M. le président. - M. Coomans, permettez-moi...
M. Coomans. - Quand hier notre honorable président, dont je respecte plus que personne les intentions, la justice et la délicatesse, a toléré l'injure que m'adressait M. le ministre des finances, il doit m'être permis de la qualifier et de répliquer.
M. le président. - Encore une fois. Permettez, M. Coomans.
Je dois faire remarquer et pour vous, et pour la Chambre entière et pour moi-même, que si hier je n'ai pas relevé les expressions dont s'est servi M. le ministre des finances, car elles m'avaient frappé, c'est que la veille vous aviez commencé par dire qu'en haute politique on ne disait pas toute la vérité, et que vous teniez ce langage immédiatement après que M. le ministre des finances avait parlé.
M. Coomans. - M. le président...
M. le président. - Je rappelle à M. Coomans qu'au nom de la Chambre j'exerce la police de l'assemblée, et qu'il ne peut pas m'enlever la parole quand je crois devoir en user dans l'exercice de ce devoir.
Je répète donc que si hier je n'ai pas relevé les expressions dont s'est servi M. le ministre des finances, c'est parce qu'elles étaient en harmonie avec celles dont vous vous étiez servi.

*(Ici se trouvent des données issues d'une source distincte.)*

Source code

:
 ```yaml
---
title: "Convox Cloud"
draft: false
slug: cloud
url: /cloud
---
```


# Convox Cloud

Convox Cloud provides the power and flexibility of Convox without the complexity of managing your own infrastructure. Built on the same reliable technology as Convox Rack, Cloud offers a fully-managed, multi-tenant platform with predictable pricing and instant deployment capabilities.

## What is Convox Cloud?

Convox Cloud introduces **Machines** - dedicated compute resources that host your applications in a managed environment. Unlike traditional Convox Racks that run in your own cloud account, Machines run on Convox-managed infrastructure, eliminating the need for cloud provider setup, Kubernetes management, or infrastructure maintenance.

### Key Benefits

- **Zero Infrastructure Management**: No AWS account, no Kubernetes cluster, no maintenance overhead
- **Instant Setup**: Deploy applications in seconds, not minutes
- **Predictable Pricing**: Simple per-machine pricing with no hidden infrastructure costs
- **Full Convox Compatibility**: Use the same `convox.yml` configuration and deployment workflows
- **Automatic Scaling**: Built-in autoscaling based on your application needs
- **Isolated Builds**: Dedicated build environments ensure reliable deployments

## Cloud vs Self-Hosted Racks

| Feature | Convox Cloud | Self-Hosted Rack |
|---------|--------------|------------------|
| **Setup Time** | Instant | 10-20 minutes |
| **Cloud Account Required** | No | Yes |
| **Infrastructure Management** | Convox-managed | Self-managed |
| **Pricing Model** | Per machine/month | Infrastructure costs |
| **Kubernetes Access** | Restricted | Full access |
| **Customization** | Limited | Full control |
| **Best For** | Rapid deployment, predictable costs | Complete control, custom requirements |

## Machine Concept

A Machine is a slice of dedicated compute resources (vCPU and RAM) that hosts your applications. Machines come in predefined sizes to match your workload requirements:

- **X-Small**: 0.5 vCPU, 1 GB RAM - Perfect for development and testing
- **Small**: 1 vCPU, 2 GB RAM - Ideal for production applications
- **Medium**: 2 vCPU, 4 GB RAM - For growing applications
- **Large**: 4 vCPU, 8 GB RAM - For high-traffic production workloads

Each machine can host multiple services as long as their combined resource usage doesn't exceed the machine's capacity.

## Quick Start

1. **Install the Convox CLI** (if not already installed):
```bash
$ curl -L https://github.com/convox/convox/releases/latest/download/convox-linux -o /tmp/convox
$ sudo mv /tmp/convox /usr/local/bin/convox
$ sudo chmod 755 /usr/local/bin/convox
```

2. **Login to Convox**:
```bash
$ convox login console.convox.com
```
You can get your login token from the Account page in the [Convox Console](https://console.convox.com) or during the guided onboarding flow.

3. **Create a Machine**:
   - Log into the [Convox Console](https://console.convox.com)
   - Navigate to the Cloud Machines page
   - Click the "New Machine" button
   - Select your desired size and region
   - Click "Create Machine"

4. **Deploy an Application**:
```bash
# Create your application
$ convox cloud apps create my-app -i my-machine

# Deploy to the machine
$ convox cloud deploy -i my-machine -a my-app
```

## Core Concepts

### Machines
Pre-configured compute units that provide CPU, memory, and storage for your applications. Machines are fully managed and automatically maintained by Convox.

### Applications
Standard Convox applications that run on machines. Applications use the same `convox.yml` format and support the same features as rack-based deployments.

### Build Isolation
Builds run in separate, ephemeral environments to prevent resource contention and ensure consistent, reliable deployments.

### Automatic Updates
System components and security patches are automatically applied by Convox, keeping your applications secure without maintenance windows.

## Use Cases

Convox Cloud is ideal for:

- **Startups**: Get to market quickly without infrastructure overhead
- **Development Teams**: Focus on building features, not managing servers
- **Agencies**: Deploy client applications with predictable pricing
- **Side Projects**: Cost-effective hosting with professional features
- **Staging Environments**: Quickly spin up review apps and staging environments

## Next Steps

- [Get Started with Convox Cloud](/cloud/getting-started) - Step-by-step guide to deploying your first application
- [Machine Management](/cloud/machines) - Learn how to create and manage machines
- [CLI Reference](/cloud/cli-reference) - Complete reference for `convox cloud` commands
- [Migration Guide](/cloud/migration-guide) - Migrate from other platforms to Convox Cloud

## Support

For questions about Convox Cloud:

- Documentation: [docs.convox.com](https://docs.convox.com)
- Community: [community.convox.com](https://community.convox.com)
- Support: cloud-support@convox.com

Je vous invite maintenant à vous abstenir d'expressions qui peuvent provoquer des orages dans cette assemblée. Depuis l'ouverture de la session, le calme n'a cessé de présider à nos délibérations, j'espère que la Chambre persévérera dans cette voie jusqu'au bout ; et je vous engage, pour votre compte, à ne pas vous en écarter.
M. Coomans. - Je ferai remarquer à notre honorable président que lorsque j'ai dit qu'en haute politique on ne dit pas la vérité pure, il n'y avait là aucune injure pour personne.
Comment ! l'autre jour n'a-t-on pas dit que la parole a été donnée aux hommes politiques pour dissimuler leur pensée ? Qui donc a vu, dans ces brocards qui traînent dans le monde depuis Salomon, une injure personnelle ?
Je ne dis rien d'injurieux pour qui que ce soit, quand je soutiens qu'en haute politique on ne dit pas la vérité pure. C'est ma conviction profonde ; et dans ma pensée il y a là si peu d'injures que je pourrais appliquer mon observation philosophique à mes amis eux-mêmes.
M. Frère m'accuse, moi honnête homme, moi représentant de la nation, d'avoir développé devant cette assemblée un tissu de contre-vérités, et vous mettez en balance un mot qui date de Salomon et de plus loin ! Il n'y avait là d'application à personne.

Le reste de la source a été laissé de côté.